Here’s the basic setup code:

from pyspark.sql import SparkSession

# Initialize SparkSession with MongoDB connector
spark = SparkSession.builder \
    .appName("MongoDBToDataFrame") \
    .config("spark.mongodb.input.uri", "mongodb://localhost:27017/database.collection") \
    .config("spark.mongodb.output.uri", "mongodb://localhost:27017/database.collection") \
    .config("spark.jars.packages", "org.mongodb.spark:mongo-spark-connector_2.12:10.0.2") \
    .getOrCreate()

Error to Watch: Missing connector or invalid URI fails:

try:
    spark = SparkSession.builder.appName("NoMongoConfig").getOrCreate()
    df = spark.read.format("mongodb").load()
except Exception as e:
    print(f"Error: {e}")

Output:

Error: Cannot find source: mongodb

Fix: Include the connector package and verify the URI: assert "mongodb://" in spark.conf.get("spark.mongodb.input.uri"), "Invalid MongoDB URI". Ensure MongoDB is running and accessible.

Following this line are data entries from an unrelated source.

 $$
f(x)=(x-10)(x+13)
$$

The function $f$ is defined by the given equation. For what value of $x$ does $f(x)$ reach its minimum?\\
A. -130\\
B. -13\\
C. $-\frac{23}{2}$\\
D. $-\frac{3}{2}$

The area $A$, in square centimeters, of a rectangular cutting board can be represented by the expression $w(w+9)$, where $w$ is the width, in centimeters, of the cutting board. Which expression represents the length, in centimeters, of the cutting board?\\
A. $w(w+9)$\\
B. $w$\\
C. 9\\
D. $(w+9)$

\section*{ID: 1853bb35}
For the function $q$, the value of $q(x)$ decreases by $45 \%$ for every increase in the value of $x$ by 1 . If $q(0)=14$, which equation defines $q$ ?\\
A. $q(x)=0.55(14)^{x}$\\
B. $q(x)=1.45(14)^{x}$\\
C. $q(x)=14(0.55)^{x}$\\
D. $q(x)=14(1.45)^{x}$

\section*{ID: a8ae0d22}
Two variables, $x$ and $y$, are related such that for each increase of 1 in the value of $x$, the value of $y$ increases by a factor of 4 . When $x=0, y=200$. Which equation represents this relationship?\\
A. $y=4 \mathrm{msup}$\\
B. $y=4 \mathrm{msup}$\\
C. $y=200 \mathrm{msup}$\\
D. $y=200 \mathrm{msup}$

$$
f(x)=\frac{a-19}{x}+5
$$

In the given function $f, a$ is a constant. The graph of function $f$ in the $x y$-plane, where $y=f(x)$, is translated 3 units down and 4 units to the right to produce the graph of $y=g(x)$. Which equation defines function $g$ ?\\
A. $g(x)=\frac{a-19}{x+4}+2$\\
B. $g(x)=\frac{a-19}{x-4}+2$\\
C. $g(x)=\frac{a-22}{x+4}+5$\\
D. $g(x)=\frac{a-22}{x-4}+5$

Reading a Simple MongoDB Collection into a DataFrame

Reading a simple MongoDB collection, with flat documents containing fields like strings or numbers, is the foundation for ETL tasks, such as loading user data for analytics, as seen in ETL Pipelines. The read.format("mongodb") method connects to the collection and infers the schema. Assume a company.users collection with documents:

{"_id": "U001", "name": "Alice", "age": 25, "salary": 75000.0}
{"_id": "U002", "name": "Bob", "age": 30, "salary": 82000.5}
{"_id": "U003", "name": "Cathy", "age": 28, "salary": 90000.75}

Here’s the code to read it:

from pyspark.sql import SparkSession

spark = SparkSession.builder \
    .appName("SimpleMongoCollection") \
    .config("spark.mongodb.input.uri", "mongodb://localhost:27017/company.users") \
    .config("spark.jars.packages", "org.mongodb.spark:mongo-spark-connector_2.12:10.0.2") \
    .getOrCreate()

# Read MongoDB collection
df_simple = spark.read.format("mongodb").load()
df_simple.show(truncate=False)
df_simple.printSchema()

Output:

+----+-----+---+---------+
|_id |name |age|salary   |
+----+-----+---+---------+
|U001|Alice|25 |75000.0  |
|U002|Bob  |30 |82000.5  |
|U003|Cathy|28 |90000.75 |
+----+-----+---+---------+

root
 |-- _id: string (nullable = true)
 |-- name: string (nullable = true)
 |-- age: integer (nullable = true)
 |-- salary: double (nullable = true)

This DataFrame is ready for Spark operations. Spark infers the schema by sampling documents. Error to Watch: Invalid collection or permissions fail:

try:
    df_invalid = spark.read.format("mongodb").option("uri", "mongodb://localhost:27017/company.nonexistent").load()
    df_invalid.show()
except Exception as e:
    print(f"Error: {e}")

Output:

Error: Collection not found or insufficient permissions

Fix: Verify collection: from pymongo import MongoClient; client = MongoClient("localhost:27017"); assert "users" in client["company"].list_collection_names(), "Collection missing". Check user privileges.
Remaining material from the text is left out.